Owens: Kya is every-little-girl and one in a million.
Kya is all of us.
She represents what we can be when we have to be. I believe in her with all my heart. I believe all of us can do more than we can imagine when life requires it.
I was careful to write her survival in a realistic and believable way. To me, the story had to be feasible.
I purposely kept Pa around until Kya was ten, an age at which she was capable of gathering food and firewood, cooking, and boating in the marsh and sea. And of course, by then she could run or hide from anyone.
So, by the time she was truly alone, it was quite possible for her to survive on her own abilities.
And like all of us, she is intelligent and capable.
The lives of the marsh creatures fascinated her, so she started collecting shells and feathers, learning nature’s lessons as she went. Since she had no friends or family, her only entertainment was to observe, collect and record the wondrous wild around her. And in so doing, she learned a tremendous amount about natural history, and her mind and talents developed. With those in hand, she was able to become a true naturalist and publish numerous reference books.
Her collections of marsh life grew into the most complete and profound of its kind. A true and satisfying work of life – hers and the marsh’s.
But let’s not forget. Kya was also adventuresome, witty and spunky. And full of love. Once she has the chance to be with others, some of her more hidden traits begin to shine.
Putnam: Kya grows up in solitude and isolation. You’ve lived in some pretty isolated places, yourself. Have your experiences as a researcher in remote areas of Africa informed your creation of this character?
Owens: Much of my adult life – more than twenty-three years – was spent in either extreme or partial isolation.
For one seven-year period, I and one other lived in the Kalahari Desert and were the only two people in area the size of Ireland. (There were a few bands of roving Bushmen to the south, but so remote we never saw them.) In the Luangwa, I had my own camp in a very isolated spot, meaning that for 23 years I was isolated. Even now in Idaho, I usually see other people only once or twice a week.
So, yes, most definitely, my experiences created Kya.
I know what it is like to be alone. To make friends with baboons and brown hyenas because there are no other girl friends around. I know how isolation can make you feel insecure and inadequate. What it is like to avoid people when you go to town because you don’t belong.

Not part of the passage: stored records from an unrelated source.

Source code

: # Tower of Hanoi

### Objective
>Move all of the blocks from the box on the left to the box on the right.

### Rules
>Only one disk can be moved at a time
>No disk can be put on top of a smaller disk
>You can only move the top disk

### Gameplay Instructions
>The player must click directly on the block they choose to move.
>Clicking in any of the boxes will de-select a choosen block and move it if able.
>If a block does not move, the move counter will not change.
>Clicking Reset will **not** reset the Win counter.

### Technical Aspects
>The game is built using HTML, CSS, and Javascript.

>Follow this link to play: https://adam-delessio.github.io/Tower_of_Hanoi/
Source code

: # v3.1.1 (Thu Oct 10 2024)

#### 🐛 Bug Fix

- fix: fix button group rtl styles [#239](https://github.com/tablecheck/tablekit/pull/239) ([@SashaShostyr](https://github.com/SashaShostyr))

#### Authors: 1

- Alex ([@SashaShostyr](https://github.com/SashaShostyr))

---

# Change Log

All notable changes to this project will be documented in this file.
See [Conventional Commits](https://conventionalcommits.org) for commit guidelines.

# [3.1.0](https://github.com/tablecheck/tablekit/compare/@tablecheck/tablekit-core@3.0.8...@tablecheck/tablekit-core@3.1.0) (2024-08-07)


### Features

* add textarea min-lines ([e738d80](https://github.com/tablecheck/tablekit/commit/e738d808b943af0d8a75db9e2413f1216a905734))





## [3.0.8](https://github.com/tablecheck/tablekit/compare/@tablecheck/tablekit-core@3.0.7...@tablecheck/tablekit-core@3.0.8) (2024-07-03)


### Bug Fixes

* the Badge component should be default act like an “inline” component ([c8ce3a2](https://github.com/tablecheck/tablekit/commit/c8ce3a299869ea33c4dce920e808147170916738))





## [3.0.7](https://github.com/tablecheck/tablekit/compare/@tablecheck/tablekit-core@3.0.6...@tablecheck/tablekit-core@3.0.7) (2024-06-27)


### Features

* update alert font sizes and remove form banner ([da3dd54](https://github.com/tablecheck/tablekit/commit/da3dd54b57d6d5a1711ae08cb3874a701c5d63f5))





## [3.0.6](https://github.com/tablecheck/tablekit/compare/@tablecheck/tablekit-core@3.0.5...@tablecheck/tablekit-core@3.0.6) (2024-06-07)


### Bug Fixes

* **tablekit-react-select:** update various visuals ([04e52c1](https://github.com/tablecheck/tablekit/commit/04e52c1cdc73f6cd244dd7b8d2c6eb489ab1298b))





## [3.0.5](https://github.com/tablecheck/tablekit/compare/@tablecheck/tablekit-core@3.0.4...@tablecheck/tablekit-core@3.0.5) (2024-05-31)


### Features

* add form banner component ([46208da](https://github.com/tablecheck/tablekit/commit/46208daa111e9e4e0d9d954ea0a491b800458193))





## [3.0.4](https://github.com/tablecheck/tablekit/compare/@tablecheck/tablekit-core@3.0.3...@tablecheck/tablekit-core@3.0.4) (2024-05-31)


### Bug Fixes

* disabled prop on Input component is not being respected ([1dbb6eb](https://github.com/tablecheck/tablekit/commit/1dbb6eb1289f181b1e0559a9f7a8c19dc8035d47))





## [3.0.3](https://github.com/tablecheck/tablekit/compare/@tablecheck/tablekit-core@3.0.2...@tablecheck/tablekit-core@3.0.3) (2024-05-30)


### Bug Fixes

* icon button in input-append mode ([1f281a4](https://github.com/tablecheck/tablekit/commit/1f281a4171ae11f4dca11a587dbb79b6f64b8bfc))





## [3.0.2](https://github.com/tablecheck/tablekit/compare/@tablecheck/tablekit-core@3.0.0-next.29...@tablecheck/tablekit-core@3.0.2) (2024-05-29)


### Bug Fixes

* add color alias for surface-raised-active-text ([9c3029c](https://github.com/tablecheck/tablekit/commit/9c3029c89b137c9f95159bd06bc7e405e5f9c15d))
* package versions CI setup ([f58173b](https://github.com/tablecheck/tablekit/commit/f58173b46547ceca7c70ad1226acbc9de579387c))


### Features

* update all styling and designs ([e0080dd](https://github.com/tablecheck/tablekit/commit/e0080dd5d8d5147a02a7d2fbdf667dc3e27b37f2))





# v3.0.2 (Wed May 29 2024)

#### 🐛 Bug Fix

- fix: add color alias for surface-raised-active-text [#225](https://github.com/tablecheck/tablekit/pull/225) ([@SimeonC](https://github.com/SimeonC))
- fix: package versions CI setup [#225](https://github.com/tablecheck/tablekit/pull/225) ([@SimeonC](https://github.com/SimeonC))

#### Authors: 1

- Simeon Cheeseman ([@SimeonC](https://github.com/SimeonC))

However, I also know how your confidence soars when you learn how to track a cougar across sand or recognize a deer’s alarm call. When you can live in the wild – start a campfire in pouring rain and find your way in the dark – you truly believe in yourself. You may still be lonely and feel awkward around other people, but you can do much more than you ever thought possible.
All of this is Kya: alone, unsure, awkward around people, but strong, capable, knowledgeable and very spunky on her own. And in the end, the confidence she gains from self-reliance in nature gives her the strength to thrive in man’s world.
Putnam: You spent decades researching lions and elephants, two groups of mammals with strong matriarchal social structures. Are there similarities and differences in your observations of these animals and how we, as humans, behave?
Owens: My research and many other studies have shown us that most social mammals—those who live in tightly bonded groups such as most primates, elephants, lions, hyenas—live in tightly-bonded groups of females.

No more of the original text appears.